Copy each line of the listing that includes "subnet".

=== Begin Enclosure ===

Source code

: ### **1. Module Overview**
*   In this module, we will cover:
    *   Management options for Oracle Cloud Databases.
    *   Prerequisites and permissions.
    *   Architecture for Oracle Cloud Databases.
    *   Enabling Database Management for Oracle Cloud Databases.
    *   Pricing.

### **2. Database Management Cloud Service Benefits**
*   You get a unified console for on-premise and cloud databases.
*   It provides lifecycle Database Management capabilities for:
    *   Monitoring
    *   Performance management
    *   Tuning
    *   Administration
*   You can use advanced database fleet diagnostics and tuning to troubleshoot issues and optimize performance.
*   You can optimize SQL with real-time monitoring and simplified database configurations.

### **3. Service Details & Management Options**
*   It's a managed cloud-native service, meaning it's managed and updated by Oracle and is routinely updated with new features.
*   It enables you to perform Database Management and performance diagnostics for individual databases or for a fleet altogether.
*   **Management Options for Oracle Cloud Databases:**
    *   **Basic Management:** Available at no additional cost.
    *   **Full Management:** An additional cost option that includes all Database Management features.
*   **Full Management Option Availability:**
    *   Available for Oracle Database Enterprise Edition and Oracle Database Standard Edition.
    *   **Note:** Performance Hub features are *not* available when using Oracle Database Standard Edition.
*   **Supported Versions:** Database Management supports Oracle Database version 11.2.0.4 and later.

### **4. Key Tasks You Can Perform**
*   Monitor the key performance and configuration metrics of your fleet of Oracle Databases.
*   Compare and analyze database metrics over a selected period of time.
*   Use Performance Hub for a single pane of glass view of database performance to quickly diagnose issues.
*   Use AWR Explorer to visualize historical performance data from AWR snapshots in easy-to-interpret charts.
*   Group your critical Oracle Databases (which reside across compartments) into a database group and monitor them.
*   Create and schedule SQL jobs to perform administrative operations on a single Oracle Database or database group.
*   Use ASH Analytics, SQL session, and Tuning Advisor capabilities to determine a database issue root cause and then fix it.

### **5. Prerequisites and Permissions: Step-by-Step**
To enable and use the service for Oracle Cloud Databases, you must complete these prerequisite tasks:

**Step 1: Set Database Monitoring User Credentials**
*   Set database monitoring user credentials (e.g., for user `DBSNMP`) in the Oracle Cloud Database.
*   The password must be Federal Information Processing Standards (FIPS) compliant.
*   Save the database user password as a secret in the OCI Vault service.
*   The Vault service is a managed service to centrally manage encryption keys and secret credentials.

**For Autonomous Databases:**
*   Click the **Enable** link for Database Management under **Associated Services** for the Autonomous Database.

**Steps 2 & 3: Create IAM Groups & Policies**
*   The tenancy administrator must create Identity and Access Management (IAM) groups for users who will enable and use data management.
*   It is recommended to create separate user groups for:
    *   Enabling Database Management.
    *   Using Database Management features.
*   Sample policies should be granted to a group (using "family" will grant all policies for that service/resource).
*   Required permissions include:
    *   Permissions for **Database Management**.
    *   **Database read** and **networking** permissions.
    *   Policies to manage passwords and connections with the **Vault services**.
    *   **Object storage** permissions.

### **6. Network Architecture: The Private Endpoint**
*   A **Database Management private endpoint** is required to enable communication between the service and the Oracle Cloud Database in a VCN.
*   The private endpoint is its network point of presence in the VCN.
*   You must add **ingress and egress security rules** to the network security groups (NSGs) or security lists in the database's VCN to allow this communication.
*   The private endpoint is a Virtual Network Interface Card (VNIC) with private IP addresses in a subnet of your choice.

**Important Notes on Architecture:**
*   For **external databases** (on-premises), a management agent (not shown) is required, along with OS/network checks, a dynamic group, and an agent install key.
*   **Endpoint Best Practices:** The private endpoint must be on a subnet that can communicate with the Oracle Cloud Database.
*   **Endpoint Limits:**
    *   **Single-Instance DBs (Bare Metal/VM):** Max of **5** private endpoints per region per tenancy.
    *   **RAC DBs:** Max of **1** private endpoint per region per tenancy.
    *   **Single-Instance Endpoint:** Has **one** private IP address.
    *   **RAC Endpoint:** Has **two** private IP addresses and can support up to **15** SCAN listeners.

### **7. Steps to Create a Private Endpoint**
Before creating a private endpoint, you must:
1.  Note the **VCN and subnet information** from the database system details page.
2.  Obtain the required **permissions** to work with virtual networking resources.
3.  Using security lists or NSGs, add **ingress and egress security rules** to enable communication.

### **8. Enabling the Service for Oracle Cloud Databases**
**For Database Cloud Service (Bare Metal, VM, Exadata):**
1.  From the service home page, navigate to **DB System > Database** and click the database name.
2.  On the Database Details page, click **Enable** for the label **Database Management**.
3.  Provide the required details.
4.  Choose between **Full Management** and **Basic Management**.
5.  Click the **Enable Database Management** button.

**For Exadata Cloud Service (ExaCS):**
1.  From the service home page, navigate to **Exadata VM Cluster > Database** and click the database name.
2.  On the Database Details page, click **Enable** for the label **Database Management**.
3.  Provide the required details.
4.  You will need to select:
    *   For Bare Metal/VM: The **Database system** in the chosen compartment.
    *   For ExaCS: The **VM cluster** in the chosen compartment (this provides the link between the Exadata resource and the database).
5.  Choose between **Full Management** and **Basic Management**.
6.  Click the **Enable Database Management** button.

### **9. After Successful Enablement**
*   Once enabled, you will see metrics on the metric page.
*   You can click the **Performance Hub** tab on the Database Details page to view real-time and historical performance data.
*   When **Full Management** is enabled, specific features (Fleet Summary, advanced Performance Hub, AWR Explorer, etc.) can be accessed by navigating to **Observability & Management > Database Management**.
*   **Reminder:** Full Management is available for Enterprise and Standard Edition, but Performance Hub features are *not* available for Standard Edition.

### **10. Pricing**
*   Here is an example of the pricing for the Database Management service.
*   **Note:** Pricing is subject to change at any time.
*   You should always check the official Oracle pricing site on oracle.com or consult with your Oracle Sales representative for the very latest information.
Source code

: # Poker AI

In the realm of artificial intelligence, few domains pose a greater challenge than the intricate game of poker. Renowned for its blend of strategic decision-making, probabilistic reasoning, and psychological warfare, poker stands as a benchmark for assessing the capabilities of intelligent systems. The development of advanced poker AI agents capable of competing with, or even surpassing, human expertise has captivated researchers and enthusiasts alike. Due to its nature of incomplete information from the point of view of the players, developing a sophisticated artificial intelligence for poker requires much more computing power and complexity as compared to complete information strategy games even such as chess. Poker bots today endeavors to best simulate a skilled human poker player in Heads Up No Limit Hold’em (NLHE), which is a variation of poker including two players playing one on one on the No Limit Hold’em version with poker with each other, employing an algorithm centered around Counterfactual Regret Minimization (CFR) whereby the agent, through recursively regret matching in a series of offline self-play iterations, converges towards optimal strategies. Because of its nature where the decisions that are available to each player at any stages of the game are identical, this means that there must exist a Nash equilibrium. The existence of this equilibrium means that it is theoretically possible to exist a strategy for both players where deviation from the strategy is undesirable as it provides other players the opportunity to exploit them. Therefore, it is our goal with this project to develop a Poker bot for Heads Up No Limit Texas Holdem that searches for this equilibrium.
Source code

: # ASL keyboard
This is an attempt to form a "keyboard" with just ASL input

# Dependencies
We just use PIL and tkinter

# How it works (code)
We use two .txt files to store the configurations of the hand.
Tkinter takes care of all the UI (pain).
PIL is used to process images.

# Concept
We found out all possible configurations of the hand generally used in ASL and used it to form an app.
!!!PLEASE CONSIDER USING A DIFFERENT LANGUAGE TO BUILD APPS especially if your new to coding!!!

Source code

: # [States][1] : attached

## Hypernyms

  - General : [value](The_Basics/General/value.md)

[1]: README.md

=== End Enclosure ===

Completed task:
*   The private endpoint is a Virtual Network Interface Card (VNIC) with private IP addresses in a subnet of your choice.
*   **Endpoint Best Practices:** The private endpoint must be on a subnet that can communicate with the Oracle Cloud Database.
1.  Note the **VCN and subnet information** from the database system details page.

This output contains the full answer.